At this point, as I said over at Newshoggers, the choice is not between oil pollution and no oil pollution, but what is done about the oil that is coming out of that well. I also haven't had time to research the effects of the dispersants on marine life, but what those dispersants can do is dilute the effects of the oil and whatever effects they carry along with them. If the sum total of this is less than the sum total of not treating the oil, then we have a relative win.
Why don't we have better prevention and mitigation? Part of that is the anti-regulatory movement of the past thirty years or so. Part of it is money. Your gasoline will cost more as we add these things in. Part of it is the infrequency of these events, which puts the development of mitigation schemes, like those skimmer boats I described in a comment here, at a low priority for government and lower for industry spending. And it's possible that if the government tried to develop such things, someone in industry would holler that the government was unfairly competing with private industry and would get his congressman on it.
So that's why we don't have better prevention and mitigation.
As to the MSDSs, we have to look at concentrations of stuff and relative risks. I've said some about this over at Newshoggers, but I think that much of this caution is overdone. I decided that at the very beginning of the movement toward MSDSs when I read the label of a bottle of potassium chloride intended for laboratory use. It listed all sorts of dreadful outcomes, up to and including death, if you ate teaspoonfuls of the stuff. It was being used as a diluent for salt ("light salt") at the time, to reduce the amount of sodium people ingest with their food. One of the first things you learn in chemistry lab is don't eat anything. Don't bring your lunch or drinks into the lab. Don't eat the chemicals.
So here is a label that assumes someone is going to eat teaspoonfuls of potassium chloride. Heck, we don't eat teaspoonfuls of salt, which is likely to have similar effects. Safety labels no longer tell me anything, I thought.
It's not just a matter of dispersants being bad for marine life in the lab. It's a tradeoff. And if we're going to use gasoline and want to pay the lowest price for it, then BP isn't wrong to cut costs where they can. This is the reason we need a strong and rational regulatory apparatus, to weigh the risks and costs as objectively as possible.
3 comments:
Good post, and thanks for the link and reference. I'm less "upset" than simply playing the gadfly. You make an excellent point about how little is really learned by MSDS sheets. In the food business the requirement had more to do with yet another whipping tool than anything having to do with safety. In thirty-plus years I cannot recall EVER looking up anything in the MSDS book but not having it current was a sure way to get a bad note on a performancer evaluation.
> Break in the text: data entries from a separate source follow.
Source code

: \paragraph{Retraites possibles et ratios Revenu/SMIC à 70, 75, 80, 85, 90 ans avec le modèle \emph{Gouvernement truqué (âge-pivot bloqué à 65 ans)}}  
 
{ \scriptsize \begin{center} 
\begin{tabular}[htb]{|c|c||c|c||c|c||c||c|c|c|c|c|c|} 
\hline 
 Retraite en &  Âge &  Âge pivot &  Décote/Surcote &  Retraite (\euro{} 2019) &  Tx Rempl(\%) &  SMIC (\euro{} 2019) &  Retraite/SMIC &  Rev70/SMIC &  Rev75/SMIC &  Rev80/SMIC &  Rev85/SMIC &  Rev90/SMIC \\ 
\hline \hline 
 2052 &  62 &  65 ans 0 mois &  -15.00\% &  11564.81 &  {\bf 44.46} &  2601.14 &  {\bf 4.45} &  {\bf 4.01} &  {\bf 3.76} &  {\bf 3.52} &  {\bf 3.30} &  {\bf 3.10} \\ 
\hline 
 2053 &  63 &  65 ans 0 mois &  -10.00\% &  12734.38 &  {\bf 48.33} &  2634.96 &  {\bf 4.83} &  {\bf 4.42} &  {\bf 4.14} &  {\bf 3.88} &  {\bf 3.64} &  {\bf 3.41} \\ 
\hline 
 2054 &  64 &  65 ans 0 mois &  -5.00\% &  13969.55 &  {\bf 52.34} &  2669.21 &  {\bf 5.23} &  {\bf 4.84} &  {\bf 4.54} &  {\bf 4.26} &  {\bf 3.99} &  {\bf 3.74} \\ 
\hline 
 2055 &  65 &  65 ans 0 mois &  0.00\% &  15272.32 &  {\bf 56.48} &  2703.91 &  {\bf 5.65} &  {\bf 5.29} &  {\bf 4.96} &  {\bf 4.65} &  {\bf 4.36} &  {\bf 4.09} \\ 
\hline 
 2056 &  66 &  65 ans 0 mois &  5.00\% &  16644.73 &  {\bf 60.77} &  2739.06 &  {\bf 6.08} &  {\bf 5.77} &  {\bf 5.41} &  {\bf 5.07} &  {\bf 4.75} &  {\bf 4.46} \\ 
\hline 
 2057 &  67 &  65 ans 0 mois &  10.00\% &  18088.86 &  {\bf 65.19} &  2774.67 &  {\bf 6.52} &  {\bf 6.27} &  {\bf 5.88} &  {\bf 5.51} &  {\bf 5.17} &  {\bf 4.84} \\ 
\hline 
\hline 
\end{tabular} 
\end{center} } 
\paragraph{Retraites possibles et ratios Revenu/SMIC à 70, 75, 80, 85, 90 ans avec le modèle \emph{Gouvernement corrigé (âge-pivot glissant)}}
The place where I worked which officially forbade correction fluid and bleach had them, of course, but everyone knew they were hidden so we weren't caught. A genuine commitment to safety is what called for. And employees know the difference.
Bottom line: regulations are not as good as they should be and I have no problem with the cost of petroleum products increasing if that is the result.
One of the first things you learn in chemistry lab is don't eat anything. Don't bring your lunch or drinks into the lab.
I'd just like to say that I have always abided by these sensible rules. Always!
Anyway, Ezra cites Broder and Zeller to the effect that Saddam spilled 36 billion gallons of oil. I'd love to know what their source is for that number. I've never seen an estimate that high.
A good second rule while traveling is not to eat food off the floor. You'd think the 3-second rule was universal, but not really.